Source material below:

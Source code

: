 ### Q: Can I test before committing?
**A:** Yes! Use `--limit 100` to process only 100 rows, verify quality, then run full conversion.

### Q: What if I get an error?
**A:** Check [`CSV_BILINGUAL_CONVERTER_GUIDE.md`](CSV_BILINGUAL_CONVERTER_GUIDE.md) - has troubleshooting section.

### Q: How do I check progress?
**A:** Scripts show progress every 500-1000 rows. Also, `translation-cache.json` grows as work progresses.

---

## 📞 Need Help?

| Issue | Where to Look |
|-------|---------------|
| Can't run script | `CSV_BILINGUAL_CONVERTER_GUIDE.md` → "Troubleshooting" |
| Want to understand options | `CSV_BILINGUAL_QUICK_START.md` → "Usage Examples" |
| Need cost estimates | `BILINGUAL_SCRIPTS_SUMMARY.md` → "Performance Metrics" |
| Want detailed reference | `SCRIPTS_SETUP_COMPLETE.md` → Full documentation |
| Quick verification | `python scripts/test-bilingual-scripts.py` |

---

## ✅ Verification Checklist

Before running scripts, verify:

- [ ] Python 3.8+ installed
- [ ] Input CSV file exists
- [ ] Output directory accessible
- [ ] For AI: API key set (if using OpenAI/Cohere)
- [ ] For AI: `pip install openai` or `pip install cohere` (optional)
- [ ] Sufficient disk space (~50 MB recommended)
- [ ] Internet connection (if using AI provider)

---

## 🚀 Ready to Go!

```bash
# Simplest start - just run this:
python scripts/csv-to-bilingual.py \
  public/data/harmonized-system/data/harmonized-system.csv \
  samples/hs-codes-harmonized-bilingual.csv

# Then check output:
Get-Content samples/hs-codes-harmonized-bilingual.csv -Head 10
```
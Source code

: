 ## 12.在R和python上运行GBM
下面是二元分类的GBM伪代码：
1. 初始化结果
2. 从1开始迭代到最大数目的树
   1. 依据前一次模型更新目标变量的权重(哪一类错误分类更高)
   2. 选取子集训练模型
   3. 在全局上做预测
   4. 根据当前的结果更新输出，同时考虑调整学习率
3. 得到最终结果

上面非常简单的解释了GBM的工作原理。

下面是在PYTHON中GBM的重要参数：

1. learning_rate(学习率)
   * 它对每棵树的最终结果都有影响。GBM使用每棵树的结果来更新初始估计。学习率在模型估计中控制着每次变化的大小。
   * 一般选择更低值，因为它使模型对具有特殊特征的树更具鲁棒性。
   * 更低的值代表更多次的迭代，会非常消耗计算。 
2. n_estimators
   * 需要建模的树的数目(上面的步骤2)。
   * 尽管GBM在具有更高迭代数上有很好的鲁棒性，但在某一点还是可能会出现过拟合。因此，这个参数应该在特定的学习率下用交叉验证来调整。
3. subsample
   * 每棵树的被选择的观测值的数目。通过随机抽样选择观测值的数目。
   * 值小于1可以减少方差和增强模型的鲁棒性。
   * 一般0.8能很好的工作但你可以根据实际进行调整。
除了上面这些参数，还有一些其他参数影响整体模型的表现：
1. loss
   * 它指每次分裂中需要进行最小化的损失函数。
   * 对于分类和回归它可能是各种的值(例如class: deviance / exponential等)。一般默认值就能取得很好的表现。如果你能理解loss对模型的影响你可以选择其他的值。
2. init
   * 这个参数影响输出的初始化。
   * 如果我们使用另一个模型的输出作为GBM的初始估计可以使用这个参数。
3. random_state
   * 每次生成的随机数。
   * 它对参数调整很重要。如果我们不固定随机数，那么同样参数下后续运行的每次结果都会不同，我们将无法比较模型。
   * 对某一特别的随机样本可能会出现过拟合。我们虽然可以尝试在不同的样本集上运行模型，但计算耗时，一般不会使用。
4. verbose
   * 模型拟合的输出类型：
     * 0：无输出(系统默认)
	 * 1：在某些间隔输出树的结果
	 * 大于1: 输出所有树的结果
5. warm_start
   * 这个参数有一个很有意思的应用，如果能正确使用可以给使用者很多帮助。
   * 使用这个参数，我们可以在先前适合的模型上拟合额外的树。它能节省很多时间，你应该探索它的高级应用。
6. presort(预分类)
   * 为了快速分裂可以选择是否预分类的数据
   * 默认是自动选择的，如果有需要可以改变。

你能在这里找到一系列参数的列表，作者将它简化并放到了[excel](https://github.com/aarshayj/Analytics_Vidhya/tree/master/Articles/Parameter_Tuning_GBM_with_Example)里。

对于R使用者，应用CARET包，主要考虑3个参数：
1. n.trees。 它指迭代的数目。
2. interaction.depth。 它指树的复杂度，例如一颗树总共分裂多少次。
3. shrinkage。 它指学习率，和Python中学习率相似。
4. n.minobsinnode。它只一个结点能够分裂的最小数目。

End of Source material.

Problem details: A verbatim transcription is required of the lines from the one with "除了上面这些参数，还有一些其他参数影响整体模型的表现：" through the final line of the entries above, and of nothing else.

Reply:
除了上面这些参数，还有一些其他参数影响整体模型的表现：
1. loss
   * 它指每次分裂中需要进行最小化的损失函数。
   * 对于分类和回归它可能是各种的值(例如class: deviance / exponential等)。一般默认值就能取得很好的表现。如果你能理解loss对模型的影响你可以选择其他的值。
2. init
   * 这个参数影响输出的初始化。
   * 如果我们使用另一个模型的输出作为GBM的初始估计可以使用这个参数。
3. random_state
   * 每次生成的随机数。
   * 它对参数调整很重要。如果我们不固定随机数，那么同样参数下后续运行的每次结果都会不同，我们将无法比较模型。
   * 对某一特别的随机样本可能会出现过拟合。我们虽然可以尝试在不同的样本集上运行模型，但计算耗时，一般不会使用。
4. verbose
   * 模型拟合的输出类型：
     * 0：无输出(系统默认)
	 * 1：在某些间隔输出树的结果
	 * 大于1: 输出所有树的结果
5. warm_start
   * 这个参数有一个很有意思的应用，如果能正确使用可以给使用者很多帮助。
   * 使用这个参数，我们可以在先前适合的模型上拟合额外的树。它能节省很多时间，你应该探索它的高级应用。
6. presort(预分类)
   * 为了快速分裂可以选择是否预分类的数据
   * 默认是自动选择的，如果有需要可以改变。

你能在这里找到一系列参数的列表，作者将它简化并放到了[excel](https://github.com/aarshayj/Analytics_Vidhya/tree/master/Articles/Parameter_Tuning_GBM_with_Example)里。

对于R使用者，应用CARET包，主要考虑3个参数：
1. n.trees。 它指迭代的数目。
2. interaction.depth。 它指树的复杂度，例如一颗树总共分裂多少次。
3. shrinkage。 它指学习率，和Python中学习率相似。
4. n.minobsinnode。它只一个结点能够分裂的最小数目。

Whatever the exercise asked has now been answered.